**Plain-text document sources**
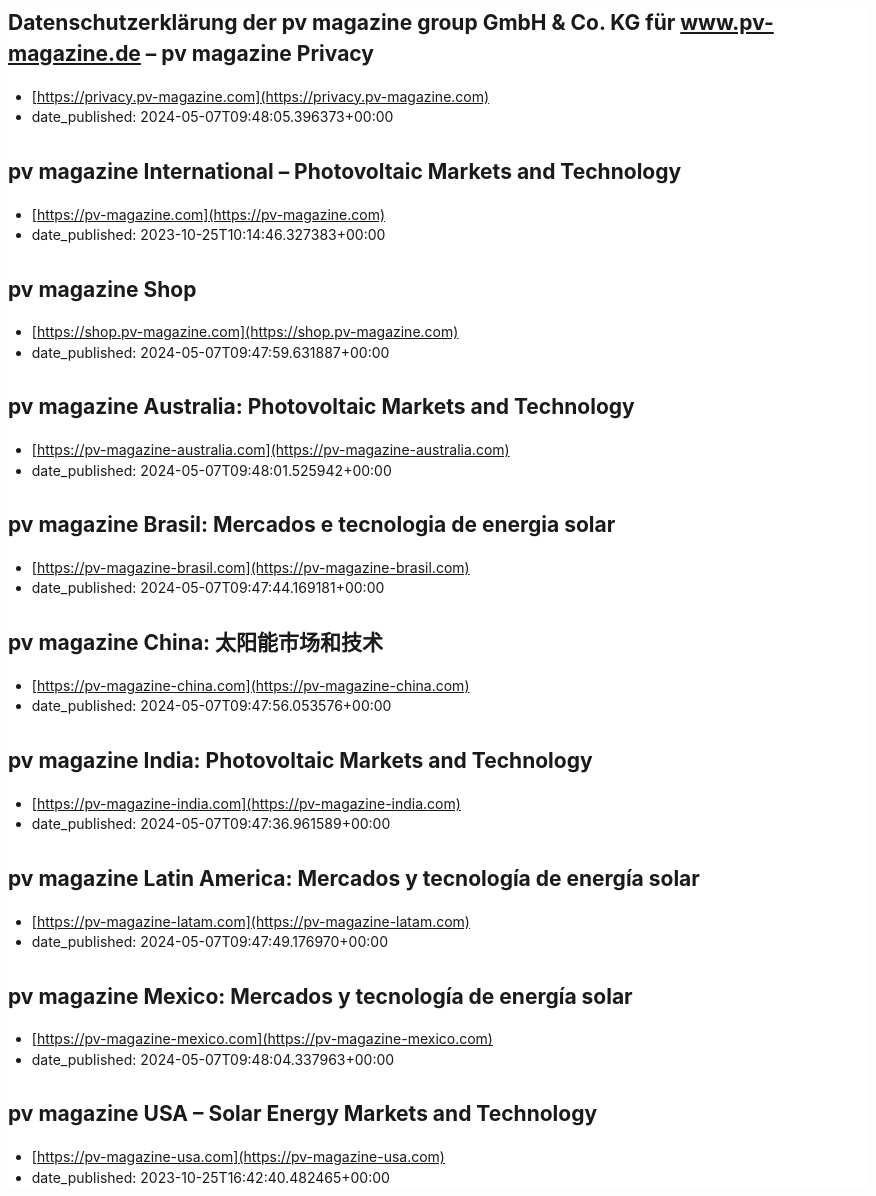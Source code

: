  ## Datenschutzerklärung der pv magazine group GmbH & Co. KG für www.pv-magazine.de – pv magazine Privacy
 - [https://privacy.pv-magazine.com](https://privacy.pv-magazine.com)
 - date_published: 2024-05-07T09:48:05.396373+00:00

 ## pv magazine International – Photovoltaic Markets and Technology
 - [https://pv-magazine.com](https://pv-magazine.com)
 - date_published: 2023-10-25T10:14:46.327383+00:00

 ## pv magazine Shop
 - [https://shop.pv-magazine.com](https://shop.pv-magazine.com)
 - date_published: 2024-05-07T09:47:59.631887+00:00

 ## pv magazine Australia: Photovoltaic Markets and Technology
 - [https://pv-magazine-australia.com](https://pv-magazine-australia.com)
 - date_published: 2024-05-07T09:48:01.525942+00:00

 ## pv magazine Brasil: Mercados e tecnologia de energia solar
 - [https://pv-magazine-brasil.com](https://pv-magazine-brasil.com)
 - date_published: 2024-05-07T09:47:44.169181+00:00

 ## pv magazine China: 太阳能市场和技术
 - [https://pv-magazine-china.com](https://pv-magazine-china.com)
 - date_published: 2024-05-07T09:47:56.053576+00:00

 ## pv magazine India: Photovoltaic Markets and Technology
 - [https://pv-magazine-india.com](https://pv-magazine-india.com)
 - date_published: 2024-05-07T09:47:36.961589+00:00

 ## pv magazine Latin America: Mercados y tecnología de energía solar
 - [https://pv-magazine-latam.com](https://pv-magazine-latam.com)
 - date_published: 2024-05-07T09:47:49.176970+00:00

 ## pv magazine Mexico: Mercados y tecnología de energía solar
 - [https://pv-magazine-mexico.com](https://pv-magazine-mexico.com)
 - date_published: 2024-05-07T09:48:04.337963+00:00

 ## pv magazine USA – Solar Energy Markets and Technology
 - [https://pv-magazine-usa.com](https://pv-magazine-usa.com)
 - date_published: 2023-10-25T16:42:40.482465+00:00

**WHAT YOU SHOULD DO**
Above are the records; from them, give again exactly the lines from the one containing "## pv magazine India: Photovoltaic" to the one containing "## pv magazine Latin", both lines included, and nothing more.

**SOLUTION BELOW**
 ## pv magazine India: Photovoltaic Markets and Technology
 - [https://pv-magazine-india.com](https://pv-magazine-india.com)
 - date_published: 2024-05-07T09:47:36.961589+00:00

 ## pv magazine Latin America: Mercados y tecnología de energía solar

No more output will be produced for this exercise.